Our behavioral results indicate that the presence of objects strongly associated with a particular scene category produces a “centripetal bias” in the encoded spatial properties of scenes containing them. To understand where in the visual system this bias arises, we used fMRI to record activity patterns evoked by exemplars of each of the 5 types of bathrooms used in the behavioral experiments: high- and low-spaciousness exemplars, both with and without informative objects masked, plus average-spaciousness exemplars with objects unmasked. Note that this experiment sought to directly measure neural responses to scenes varying in spaciousness and masking state rather than any neural signature of aftereffects those scenes produced. This direct approach was feasible because no perceptual judgments of scene spatial properties were required of subjects in the scanner, who solely judged whether scenes were shaded in gray or blue. Only bathrooms were used because they were associated with a more reliable centripetal bias in the perceptual experiments.

Our analysis focused on the PPA, within which activity patterns have been shown to track the spatial properties of scenes (Kravitz et al. 2011; Park et al. 2011; Harel et al. 2012).

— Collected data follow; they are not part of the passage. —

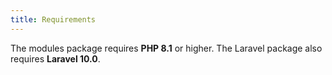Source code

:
 ```yaml
---
title: Requirements
---
```


The modules package requires **PHP 8.1** or higher. The Laravel package also requires **Laravel 10.0**.
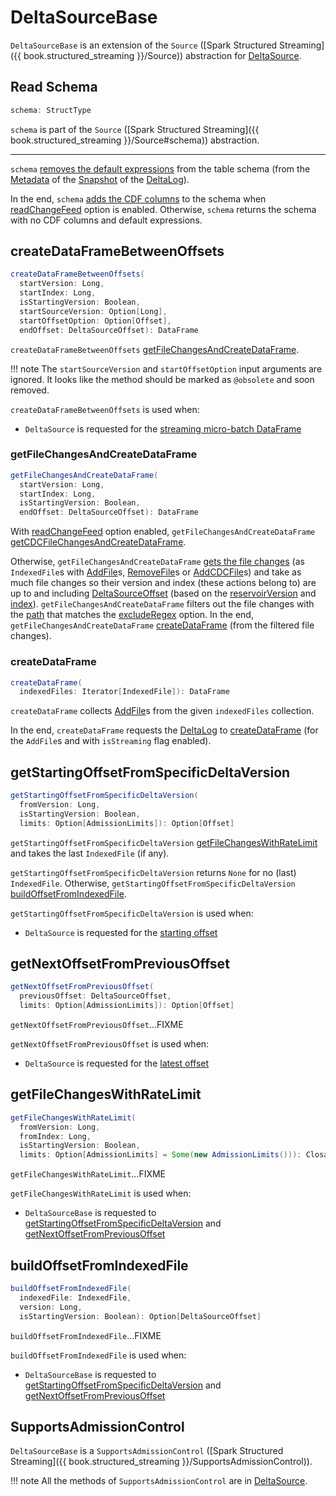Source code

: # DeltaSourceBase

`DeltaSourceBase` is an extension of the `Source` ([Spark Structured Streaming]({{ book.structured_streaming }}/Source)) abstraction for [DeltaSource](DeltaSource.md).

## <span id="schema"> Read Schema

```scala
schema: StructType
```

`schema` is part of the `Source` ([Spark Structured Streaming]({{ book.structured_streaming }}/Source#schema)) abstraction.

---

`schema` [removes the default expressions](../ColumnWithDefaultExprUtils.md#removeDefaultExpressions) from the table schema (from the [Metadata](../Snapshot.md#metadata) of the [Snapshot](../SnapshotManagement.md#snapshot) of the [DeltaLog](DeltaSource.md#deltaLog)).

In the end, `schema` [adds the CDF columns](../change-data-feed/CDCReader.md#cdcReadSchema) to the schema when [readChangeFeed](DeltaReadOptions.md#readChangeFeed) option is enabled. Otherwise, `schema` returns the schema with no CDF columns and default expressions.

## <span id="createDataFrameBetweenOffsets"> createDataFrameBetweenOffsets

```scala
createDataFrameBetweenOffsets(
  startVersion: Long,
  startIndex: Long,
  isStartingVersion: Boolean,
  startSourceVersion: Option[Long],
  startOffsetOption: Option[Offset],
  endOffset: DeltaSourceOffset): DataFrame
```

`createDataFrameBetweenOffsets` [getFileChangesAndCreateDataFrame](#getFileChangesAndCreateDataFrame).

!!! note
    The `startSourceVersion` and `startOffsetOption` input arguments are ignored. It looks like the method should be marked as `@obsolete` and soon removed.

`createDataFrameBetweenOffsets` is used when:

* `DeltaSource` is requested for the [streaming micro-batch DataFrame](DeltaSource.md#getBatch)

### <span id="getFileChangesAndCreateDataFrame"> getFileChangesAndCreateDataFrame

```scala
getFileChangesAndCreateDataFrame(
  startVersion: Long,
  startIndex: Long,
  isStartingVersion: Boolean,
  endOffset: DeltaSourceOffset): DataFrame
```

With [readChangeFeed](DeltaReadOptions.md#readChangeFeed) option enabled, `getFileChangesAndCreateDataFrame` [getCDCFileChangesAndCreateDataFrame](../change-data-feed/DeltaSourceCDCSupport.md#getCDCFileChangesAndCreateDataFrame).

Otherwise, `getFileChangesAndCreateDataFrame` [gets the file changes](#getFileChanges) (as `IndexedFile`s with [AddFile](../AddFile.md)s, [RemoveFile](../RemoveFile.md)s or [AddCDCFile](../AddCDCFile.md)s) and take as much file changes so their version and index (these actions belong to) are up to and including [DeltaSourceOffset](DeltaSourceOffset.md) (based on the [reservoirVersion](DeltaSourceOffset.md#reservoirVersion) and [index](DeltaSourceOffset.md#index)). `getFileChangesAndCreateDataFrame` filters out the file changes with the [path](../FileAction.md#path) that matches the [excludeRegex](DeltaSource.md#excludeRegex) option. In the end, `getFileChangesAndCreateDataFrame` [createDataFrame](#createDataFrame) (from the filtered file changes).

### <span id="createDataFrame"> createDataFrame

```scala
createDataFrame(
  indexedFiles: Iterator[IndexedFile]): DataFrame
```

`createDataFrame` collects [AddFile](../AddFile.md)s from the given `indexedFiles` collection.

In the end, `createDataFrame` requests the [DeltaLog](DeltaSource.md#deltaLog) to [createDataFrame](../DeltaLog.md#createDataFrame) (for the `AddFile`s and with `isStreaming` flag enabled).

## <span id="getStartingOffsetFromSpecificDeltaVersion"> getStartingOffsetFromSpecificDeltaVersion

```scala
getStartingOffsetFromSpecificDeltaVersion(
  fromVersion: Long,
  isStartingVersion: Boolean,
  limits: Option[AdmissionLimits]): Option[Offset]
```

`getStartingOffsetFromSpecificDeltaVersion` [getFileChangesWithRateLimit](#getFileChangesWithRateLimit) and takes the last `IndexedFile` (if any).

`getStartingOffsetFromSpecificDeltaVersion` returns `None` for no (last) `IndexedFile`. Otherwise, `getStartingOffsetFromSpecificDeltaVersion` [buildOffsetFromIndexedFile](#buildOffsetFromIndexedFile).

`getStartingOffsetFromSpecificDeltaVersion` is used when:

* `DeltaSource` is requested for the [starting offset](DeltaSource.md#getStartingOffset)

## <span id="getNextOffsetFromPreviousOffset"> getNextOffsetFromPreviousOffset

```scala
getNextOffsetFromPreviousOffset(
  previousOffset: DeltaSourceOffset,
  limits: Option[AdmissionLimits]): Option[Offset]
```

`getNextOffsetFromPreviousOffset`...FIXME

`getNextOffsetFromPreviousOffset` is used when:

* `DeltaSource` is requested for the [latest offset](DeltaSource.md#latestOffset)

## <span id="getFileChangesWithRateLimit"> getFileChangesWithRateLimit

```scala
getFileChangesWithRateLimit(
  fromVersion: Long,
  fromIndex: Long,
  isStartingVersion: Boolean,
  limits: Option[AdmissionLimits] = Some(new AdmissionLimits())): ClosableIterator[IndexedFile]
```

`getFileChangesWithRateLimit`...FIXME

`getFileChangesWithRateLimit` is used when:

* `DeltaSourceBase` is requested to [getStartingOffsetFromSpecificDeltaVersion](#getStartingOffsetFromSpecificDeltaVersion) and [getNextOffsetFromPreviousOffset](#getNextOffsetFromPreviousOffset)

## <span id="buildOffsetFromIndexedFile"> buildOffsetFromIndexedFile

```scala
buildOffsetFromIndexedFile(
  indexedFile: IndexedFile,
  version: Long,
  isStartingVersion: Boolean): Option[DeltaSourceOffset]
```

`buildOffsetFromIndexedFile`...FIXME

`buildOffsetFromIndexedFile` is used when:

* `DeltaSourceBase` is requested to [getStartingOffsetFromSpecificDeltaVersion](#getStartingOffsetFromSpecificDeltaVersion) and [getNextOffsetFromPreviousOffset](#getNextOffsetFromPreviousOffset)

## <span id="SupportsAdmissionControl"> SupportsAdmissionControl

`DeltaSourceBase` is a `SupportsAdmissionControl` ([Spark Structured Streaming]({{ book.structured_streaming }}/SupportsAdmissionControl)).

!!! note
    All the methods of `SupportsAdmissionControl` are in [DeltaSource](DeltaSource.md).
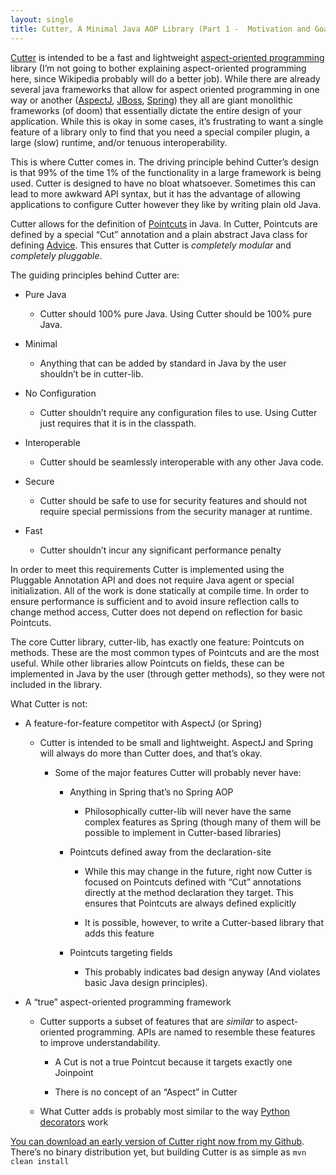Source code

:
 ```yaml
---
layout: single
title: Cutter, A Minimal Java AOP Library (Part 1 -  Motivation and Goals) 
---
```

[Cutter](https://github.com/Spaceman1701/Cutter) is intended to be a fast and
lightweight [aspect-oriented
programming](https://en.wikipedia.org/wiki/Aspect-oriented_programming) library
(I’m not going to bother explaining aspect-oriented programming here, since
Wikipedia probably will do a better job). While there are already several java
frameworks that allow for aspect oriented programming in one way or another
([AspectJ](https://eclipse.org/aspectj/index.php),
[JBoss](http://jbossaop.jboss.org/),
[Spring](https://docs.spring.io/spring/docs/current/spring-framework-reference/html/aop.html))
they all are giant monolithic frameworks (of doom) that essentially dictate the
entire design of your application. While this is okay in some cases, it’s
frustrating to want a single feature of a library only to find that you need a
special compiler plugin, a large (slow) runtime, and/or tenuous
interoperability.

This is where Cutter comes in. The driving principle behind Cutter’s design is
that 99% of the time 1% of the functionality in a large framework is being used.
Cutter is designed to have no bloat whatsoever. Sometimes this can lead to more
awkward API syntax, but it has the advantage of allowing applications to
configure Cutter however they like by writing plain old Java.

Cutter allows for the definition of
[Pointcuts](https://en.wikipedia.org/wiki/Pointcut) in Java. In Cutter,
Pointcuts are defined by a special “Cut” annotation and a plain abstract Java
class for defining [Advice](https://en.wikipedia.org/wiki/Advice_(programming)).
This ensures that Cutter is *completely modular* and *completely pluggable*.

The guiding principles behind Cutter are:

-   Pure Java

    -   Cutter should 100% pure Java. Using Cutter should be 100% pure Java.

-   Minimal

    -   Anything that can be added by standard in Java by the user shouldn’t be
        in cutter-lib.

-   No Configuration

    -   Cutter shouldn’t require any configuration files to use. Using Cutter
        just requires that it is in the classpath.

-   Interoperable

    -   Cutter should be seamlessly interoperable with any other Java code.

-   Secure

    -   Cutter should be safe to use for security features and should not
        require special permissions from the security manager at runtime.

-   Fast

    -   Cutter shouldn’t incur any significant performance penalty

In order to meet this requirements Cutter is implemented using the Pluggable
Annotation API and does not require Java agent or special initialization. All of
the work is done statically at compile time. In order to ensure performance is
sufficient and to avoid insure reflection calls to change method access, Cutter
does not depend on reflection for basic Pointcuts.

The core Cutter library, cutter-lib, has exactly one feature: Pointcuts on
methods. These are the most common types of Pointcuts and are the most useful.
While other libraries allow Pointcuts on fields, these can be implemented in
Java by the user (through getter methods), so they were not included in the
library.

What Cutter is not:

-   A feature-for-feature competitor with AspectJ (or Spring)

    -   Cutter is intended to be small and lightweight. AspectJ and Spring will
        always do more than Cutter does, and that’s okay.

        -   Some of the major features Cutter will probably never have:

            -   Anything in Spring that’s no Spring AOP

                -   Philosophically cutter-lib will never have the same complex
                    features as Spring (though many of them will be possible to
                    implement in Cutter-based libraries)

            -   Pointcuts defined away from the declaration-site

                -   While this may change in the future, right now Cutter is
                    focused on Pointcuts defined with “Cut” annotations directly
                    at the method declaration they target. This ensures that
                    Pointcuts are always defined explicitly

                -   It is possible, however, to write a Cutter-based library
                    that adds this feature

            -   Pointcuts targeting fields

                -   This probably indicates bad design anyway (And violates
                    basic Java design principles).

-   A “true” aspect-oriented programming framework

    -   Cutter supports a subset of features that are *similar* to
        aspect-oriented programming. APIs are named to resemble these features
        to improve understandability.

        -   A Cut is not a true Pointcut because it targets exactly one
            Joinpoint

        -   There is no concept of an “Aspect” in Cutter

    -   What Cutter adds is probably most similar to the way [Python
        decorators](https://wiki.python.org/moin/PythonDecorators) work

[You can download an early version of Cutter right now from my Github](https://github.com/Spaceman1701/Cutter). There’s no binary distribution
yet, but building Cutter is as simple as ```mvn clean install```
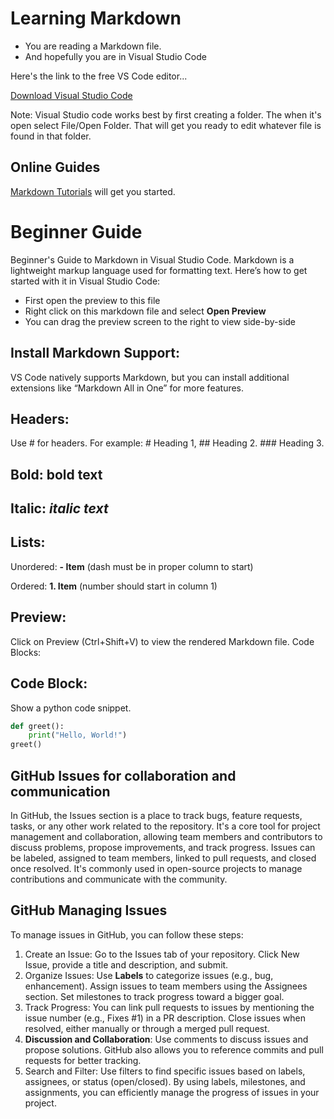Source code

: # Learning Markdown 

- You are reading a Markdown file.
- And hopefully you are in Visual Studio Code

Here's the link to the free VS Code editor...

[Download Visual Studio Code](https://code.visualstudio.com/Download)

Note: Visual Studio code works best by first creating a folder.  The when it's open select
File/Open Folder.  That will get you ready to edit whatever file is found in that folder.

## Online Guides

[Markdown Tutorials](https://www.markdownguide.org/getting-started/) will get you started.

# Beginner Guide

Beginner's Guide to Markdown in Visual Studio Code.
Markdown is a lightweight markup language used for formatting text. Here’s how to get started with it in Visual Studio Code:

- First open the preview to this file
- Right click on this markdown file and select **Open Preview**
- You can drag the preview screen to the right to view side-by-side

## Install Markdown Support:

VS Code natively supports Markdown, but you can install additional extensions like “Markdown All in One” for more features.

## Headers: 
Use # for headers. For example:  # Heading 1, ## Heading 2. ### Heading 3.
## Bold: **bold text**
## Italic: *italic text*
## Lists:

Unordered: **- Item** (dash must be in proper column to start)

Ordered: **1. Item** (number should start in column 1)

## Preview:

Click on Preview (Ctrl+Shift+V) to view the rendered Markdown file.
Code Blocks:

## Code Block:
Show a python code snippet.
```python
def greet():
    print("Hello, World!")
greet()

```

## GitHub Issues for collaboration and communication

In GitHub, the Issues section is a place to track bugs, feature requests, tasks, or any other work related to the repository. It's a core tool for project management and collaboration, allowing team members and contributors to discuss problems, propose improvements, and track progress. Issues can be labeled, assigned to team members, linked to pull requests, and closed once resolved. It's commonly used in open-source projects to manage contributions and communicate with the community.

## GitHub Managing Issues 
To manage issues in GitHub, you can follow these steps:

1. Create an Issue:
Go to the Issues tab of your repository.
Click New Issue, provide a title and description, and submit.
2. Organize Issues:
Use **Labels** to categorize issues (e.g., bug, enhancement).
Assign issues to team members using the Assignees section.
Set milestones to track progress toward a bigger goal.
3. Track Progress:
You can link pull requests to issues by mentioning the issue number (e.g., Fixes #1) in a PR description.
Close issues when resolved, either manually or through a merged pull request.
4. **Discussion and Collaboration**:
Use comments to discuss issues and propose solutions. GitHub also allows you to reference commits and pull requests for better tracking.
5. Search and Filter:
Use filters to find specific issues based on labels, assignees, or status (open/closed).
By using labels, milestones, and assignments, you can efficiently manage the progress of issues in your project.






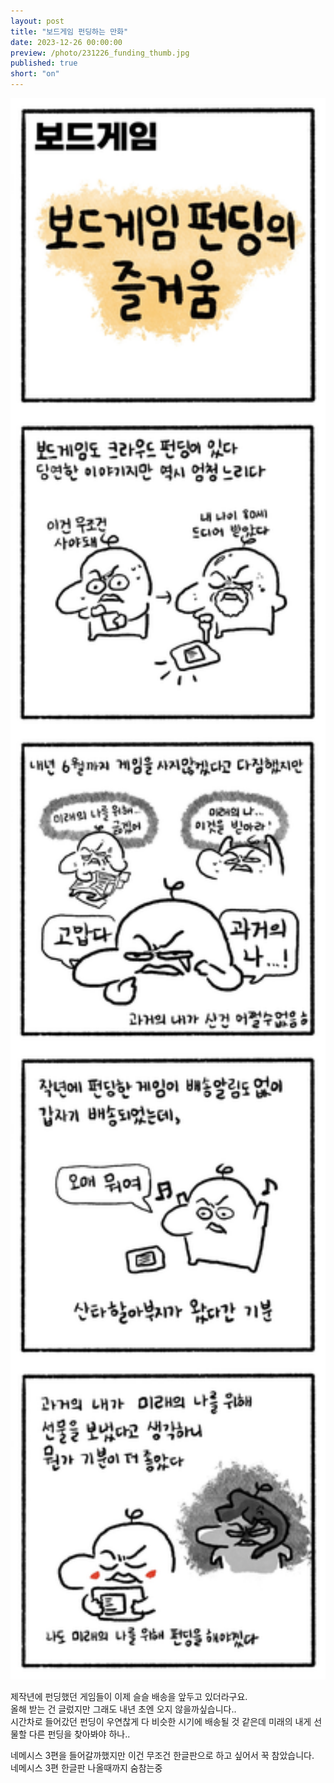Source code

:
 ```yaml
---
layout: post
title: "보드게임 펀딩하는 만화"
date: 2023-12-26 00:00:00
preview: /photo/231226_funding_thumb.jpg
published: true
short: "on"
---
```


<img src="/photo/231226_funding.jpg" width="1000">

제작년에 펀딩했던 게임들이 이제 슬슬 배송을 앞두고 있더라구요.<br>
올해 받는 건 글렀지만 그래도 내년 초엔 오지 않을까싶습니다..<br>
시간차로 들어갔던 펀딩이 우연찮게 다 비슷한 시기에 배송될 것 같은데 미래의 내게 선물할 다른 펀딩을 찾아봐야 하나..<br>

네메시스 3편을 들어갈까했지만 이건 무조건 한글판으로 하고 싶어서 꾹 참았습니다.<br>
네메시스 3편 한글판 나올때까지 숨참는중<br>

Consistent with these previous studies, distances among activity patterns evoked in the right PPA by high-, low-, and average-spaciousness bathrooms, all with objects unmasked, qualitatively matched differences among their spatial properties: The average distance between patterns evoked by high- and low-spaciousness rooms was significantly greater than that of distances between each of those patterns and patterns evoked by average-spaciousness rooms (Fig. 3A, permutation test, P = 0.028). This basic sensitivity to spatial properties was not significant in the left PPA, consistent with previous results suggesting greater sensitivity to spatial properties in the right PPA (Wagner et al. 1998; Kirchhoff et al. 2000; Epstein et al. 2003).

Figure 3.

Analysis of pattern distances in the right PPA. (A) Average Euclidean distances between patterns evoked by high- and low-spaciousness bathrooms with unmasked objects were significantly greater than the average of distances between each of those extremes and the pattern evoked by average-spaciousness bathrooms. (BD) Pattern distances satisfying the predictions made from behavioral results, demonstrating a centripetal object bias in the right PPA. The combination of these contrasts was not found in other ROIs. Distance data in each panel correspond to comparisons between patterns denoted by same-shaded arrows in the left half of each panel. Error bars are SEM. *P < 0.05; **P < 0.01; ***P < 0.001.

Figure 3.

Analysis of pattern distances in the right PPA. (A) Average Euclidean distances between patterns evoked by high- and low-spaciousness bathrooms with unmasked objects were significantly greater than the average of distances between each of those extremes and the pattern evoked by average-spaciousness bathrooms. (BD) Pattern distances satisfying the predictions made from behavioral results, demonstrating a centripetal object bias in the right PPA. The combination of these contrasts was not found in other ROIs. Distance data in each panel correspond to comparisons between patterns denoted by same-shaded arrows in the left half of each panel. Error bars are SEM. *P < 0.05; **P < 0.01; ***P < 0.001.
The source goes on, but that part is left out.